[Task objective]
Every record here must be set down once more, precisely as it reads.

[Saved entries]
--------------------------------------------------
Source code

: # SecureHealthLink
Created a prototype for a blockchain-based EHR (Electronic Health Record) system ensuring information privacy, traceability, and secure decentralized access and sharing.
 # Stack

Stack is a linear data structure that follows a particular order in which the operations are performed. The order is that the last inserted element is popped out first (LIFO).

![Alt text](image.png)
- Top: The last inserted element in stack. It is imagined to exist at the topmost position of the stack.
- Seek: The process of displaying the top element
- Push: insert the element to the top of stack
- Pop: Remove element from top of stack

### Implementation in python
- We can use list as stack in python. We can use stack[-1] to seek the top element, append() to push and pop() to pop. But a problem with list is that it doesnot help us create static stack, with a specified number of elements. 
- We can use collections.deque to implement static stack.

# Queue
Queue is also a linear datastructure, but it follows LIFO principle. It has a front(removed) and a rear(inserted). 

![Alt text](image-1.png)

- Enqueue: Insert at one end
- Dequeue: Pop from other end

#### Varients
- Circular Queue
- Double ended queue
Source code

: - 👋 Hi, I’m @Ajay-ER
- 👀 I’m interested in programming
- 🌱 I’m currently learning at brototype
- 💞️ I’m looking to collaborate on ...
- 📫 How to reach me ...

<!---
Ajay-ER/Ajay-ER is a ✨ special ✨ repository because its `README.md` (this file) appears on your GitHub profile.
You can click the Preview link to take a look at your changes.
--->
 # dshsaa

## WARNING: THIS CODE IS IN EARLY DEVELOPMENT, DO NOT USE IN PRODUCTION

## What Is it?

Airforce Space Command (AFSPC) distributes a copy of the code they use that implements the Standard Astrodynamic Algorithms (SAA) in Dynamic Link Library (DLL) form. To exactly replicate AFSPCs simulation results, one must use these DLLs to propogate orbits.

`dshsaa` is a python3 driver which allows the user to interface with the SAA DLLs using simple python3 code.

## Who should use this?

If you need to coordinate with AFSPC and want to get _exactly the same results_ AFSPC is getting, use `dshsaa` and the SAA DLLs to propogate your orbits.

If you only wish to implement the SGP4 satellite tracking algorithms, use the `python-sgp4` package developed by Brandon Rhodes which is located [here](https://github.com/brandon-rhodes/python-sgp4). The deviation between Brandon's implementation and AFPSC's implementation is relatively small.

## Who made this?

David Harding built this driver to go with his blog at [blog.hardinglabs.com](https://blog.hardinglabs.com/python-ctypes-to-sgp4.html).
--------------------------------------------------
[Answer to the exercise]
Source code

: # SecureHealthLink
Created a prototype for a blockchain-based EHR (Electronic Health Record) system ensuring information privacy, traceability, and secure decentralized access and sharing.
 # Stack

Stack is a linear data structure that follows a particular order in which the operations are performed. The order is that the last inserted element is popped out first (LIFO).

![Alt text](image.png)
- Top: The last inserted element in stack. It is imagined to exist at the topmost position of the stack.
- Seek: The process of displaying the top element
- Push: insert the element to the top of stack
- Pop: Remove element from top of stack

### Implementation in python
- We can use list as stack in python. We can use stack[-1] to seek the top element, append() to push and pop() to pop. But a problem with list is that it doesnot help us create static stack, with a specified number of elements. 
- We can use collections.deque to implement static stack.

# Queue
Queue is also a linear datastructure, but it follows LIFO principle. It has a front(removed) and a rear(inserted). 

![Alt text](image-1.png)

- Enqueue: Insert at one end
- Dequeue: Pop from other end

#### Varients
- Circular Queue
- Double ended queue
Source code

: - 👋 Hi, I’m @Ajay-ER
- 👀 I’m interested in programming
- 🌱 I’m currently learning at brototype
- 💞️ I’m looking to collaborate on ...
- 📫 How to reach me ...

<!---
Ajay-ER/Ajay-ER is a ✨ special ✨ repository because its `README.md` (this file) appears on your GitHub profile.
You can click the Preview link to take a look at your changes.
--->
 # dshsaa

## WARNING: THIS CODE IS IN EARLY DEVELOPMENT, DO NOT USE IN PRODUCTION

## What Is it?

Airforce Space Command (AFSPC) distributes a copy of the code they use that implements the Standard Astrodynamic Algorithms (SAA) in Dynamic Link Library (DLL) form. To exactly replicate AFSPCs simulation results, one must use these DLLs to propogate orbits.

`dshsaa` is a python3 driver which allows the user to interface with the SAA DLLs using simple python3 code.

## Who should use this?

If you need to coordinate with AFSPC and want to get _exactly the same results_ AFSPC is getting, use `dshsaa` and the SAA DLLs to propogate your orbits.

If you only wish to implement the SGP4 satellite tracking algorithms, use the `python-sgp4` package developed by Brandon Rhodes which is located [here](https://github.com/brandon-rhodes/python-sgp4). The deviation between Brandon's implementation and AFPSC's implementation is relatively small.

## Who made this?

David Harding built this driver to go with his blog at [blog.hardinglabs.com](https://blog.hardinglabs.com/python-ctypes-to-sgp4.html).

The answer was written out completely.